(Instructions for the task):
All records below must be reproduced exactly, although any pictures they contain are to be omitted.

(Data records):
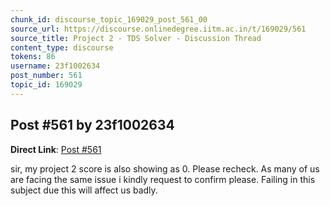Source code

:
```yaml
---
chunk_id: discourse_topic_169029_post_561_00
source_url: https://discourse.onlinedegree.iitm.ac.in/t/169029/561
source_title: Project 2 - TDS Solver - Discussion Thread
content_type: discourse
tokens: 86
username: 23f1002634
post_number: 561
topic_id: 169029
---
```


## Post #561 by 23f1002634

**Direct Link**: [Post #561](https://discourse.onlinedegree.iitm.ac.in/t/169029/561)

sir, my project 2 score is also showing as 0. Please recheck. As many of us are facing the same issue i kindly request to confirm please. Failing in this subject due this will affect us badly.
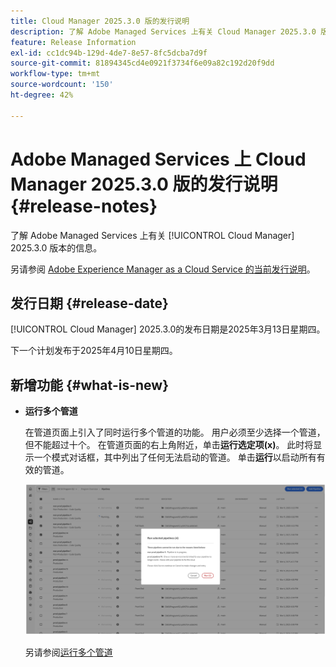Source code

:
 ```yaml
---
title: Cloud Manager 2025.3.0 版的发行说明
description: 了解 Adobe Managed Services 上有关 Cloud Manager 2025.3.0 版本的信息。
feature: Release Information
exl-id: cc1dc94b-129d-4de7-8e57-8fc5dcba7d9f
source-git-commit: 81894345cd4e0921f3734f6e09a82c192d20f9dd
workflow-type: tm+mt
source-wordcount: '150'
ht-degree: 42%

---
```


# Adobe Managed Services 上 Cloud Manager 2025.3.0 版的发行说明 {#release-notes}

<!-- RELEASE WIKI  https://wiki.corp.adobe.com/display/DMSArchitecture/Cloud+Manager+2025.02.0+Release -->

了解 Adobe Managed Services 上有关 [!UICONTROL Cloud Manager] 2025.3.0 版本的信息。

另请参阅 [Adobe Experience Manager as a Cloud Service 的当前发行说明](https://experienceleague.adobe.com/zh-hans/docs/experience-manager-cloud-service/content/release-notes/home)。

## 发行日期 {#release-date}

[!UICONTROL Cloud Manager] 2025.3.0的发布日期是2025年3月13日星期四。

下一个计划发布于2025年4月10日星期四。

## 新增功能 {#what-is-new}

* **运行多个管道**

  在管道页面上引入了同时运行多个管道的功能。 用户必须至少选择一个管道，但不能超过十个。 在管道页面的右上角附近，单击&#x200B;**运行选定项(x)**。 此时将显示一个模式对话框，其中列出了任何无法启动的管道。 单击&#x200B;**运行**&#x200B;以启动所有有效的管道。

  ![运行选定的管道对话框](/help/release-notes/assets/run-selected-pipelines.png)

  另请参阅[运行多个管道](/help/using/managing-pipelines.md#run-multiple-pipelines)



<!--

## Early adoption program {#early-adoption}

Be a part of Cloud Manager's early adoption program and have a chance to test upcoming features.

### Self-service Service Pack updates for AMS Cloud Manager customers 

As part of the early adopters program, Adobe Managed Services Cloud Manager customers can now perform self-service service pack updates through the **Cloud Manager** user interface. This feature is currently available *only for development environments* and includes limited error reporting for failures.  

Customers can check for service pack updates on the **Program Overview** page under the **Environments** section (**three-dot menu**).

![Check for updates menu option](/help/release-notes/assets/check-for-updates-1.png)

![Update Service Pack dialog box](/help/release-notes/assets/check-for-updates-2.png)

The installation and upgrade process can be tracked on the **Activity** page. 

Once the process is complete, customers must **approve the execution** for the service pack upgrade to finalize successfully.

![Approve service page update](/help/release-notes/assets/check-for-updates-3.png)

If you are interested in testing this new feature and sharing your feedback, contact your Adobe Customer Success Engineer.

See also [Service Pack Updates for Development Environments - Early Adopter](/help/using/service-packs-environments.md).



## Bug fixes {#bug-fixes}

* A

Known Issues {#known-issues}

* A -->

(Your response):
Source code

:
```yaml
---
chunk_id: discourse_topic_169029_post_561_00
source_url: https://discourse.onlinedegree.iitm.ac.in/t/169029/561
source_title: Project 2 - TDS Solver - Discussion Thread
content_type: discourse
tokens: 86
username: 23f1002634
post_number: 561
topic_id: 169029
---
```


## Post #561 by 23f1002634

**Direct Link**: [Post #561](https://discourse.onlinedegree.iitm.ac.in/t/169029/561)

sir, my project 2 score is also showing as 0. Please recheck. As many of us are facing the same issue i kindly request to confirm please. Failing in this subject due this will affect us badly.
Source code

:
 ```yaml
---
title: Cloud Manager 2025.3.0 版的发行说明
description: 了解 Adobe Managed Services 上有关 Cloud Manager 2025.3.0 版本的信息。
feature: Release Information
exl-id: cc1dc94b-129d-4de7-8e57-8fc5dcba7d9f
source-git-commit: 81894345cd4e0921f3734f6e09a82c192d20f9dd
workflow-type: tm+mt
source-wordcount: '150'
ht-degree: 42%

---
```


# Adobe Managed Services 上 Cloud Manager 2025.3.0 版的发行说明 {#release-notes}

<!-- RELEASE WIKI  https://wiki.corp.adobe.com/display/DMSArchitecture/Cloud+Manager+2025.02.0+Release -->

了解 Adobe Managed Services 上有关 [!UICONTROL Cloud Manager] 2025.3.0 版本的信息。

另请参阅 [Adobe Experience Manager as a Cloud Service 的当前发行说明](https://experienceleague.adobe.com/zh-hans/docs/experience-manager-cloud-service/content/release-notes/home)。

## 发行日期 {#release-date}

[!UICONTROL Cloud Manager] 2025.3.0的发布日期是2025年3月13日星期四。

下一个计划发布于2025年4月10日星期四。

## 新增功能 {#what-is-new}

* **运行多个管道**

  在管道页面上引入了同时运行多个管道的功能。 用户必须至少选择一个管道，但不能超过十个。 在管道页面的右上角附近，单击&#x200B;**运行选定项(x)**。 此时将显示一个模式对话框，其中列出了任何无法启动的管道。 单击&#x200B;**运行**&#x200B;以启动所有有效的管道。

  ![运行选定的管道对话框](/help/release-notes/assets/run-selected-pipelines.png)

  另请参阅[运行多个管道](/help/using/managing-pipelines.md#run-multiple-pipelines)



<!--

## Early adoption program {#early-adoption}

Be a part of Cloud Manager's early adoption program and have a chance to test upcoming features.

### Self-service Service Pack updates for AMS Cloud Manager customers 

As part of the early adopters program, Adobe Managed Services Cloud Manager customers can now perform self-service service pack updates through the **Cloud Manager** user interface. This feature is currently available *only for development environments* and includes limited error reporting for failures.  

Customers can check for service pack updates on the **Program Overview** page under the **Environments** section (**three-dot menu**).

![Check for updates menu option](/help/release-notes/assets/check-for-updates-1.png)

![Update Service Pack dialog box](/help/release-notes/assets/check-for-updates-2.png)

The installation and upgrade process can be tracked on the **Activity** page. 

Once the process is complete, customers must **approve the execution** for the service pack upgrade to finalize successfully.

![Approve service page update](/help/release-notes/assets/check-for-updates-3.png)

If you are interested in testing this new feature and sharing your feedback, contact your Adobe Customer Success Engineer.

See also [Service Pack Updates for Development Environments - Early Adopter](/help/using/service-packs-environments.md).



## Bug fixes {#bug-fixes}

* A

Known Issues {#known-issues}

* A -->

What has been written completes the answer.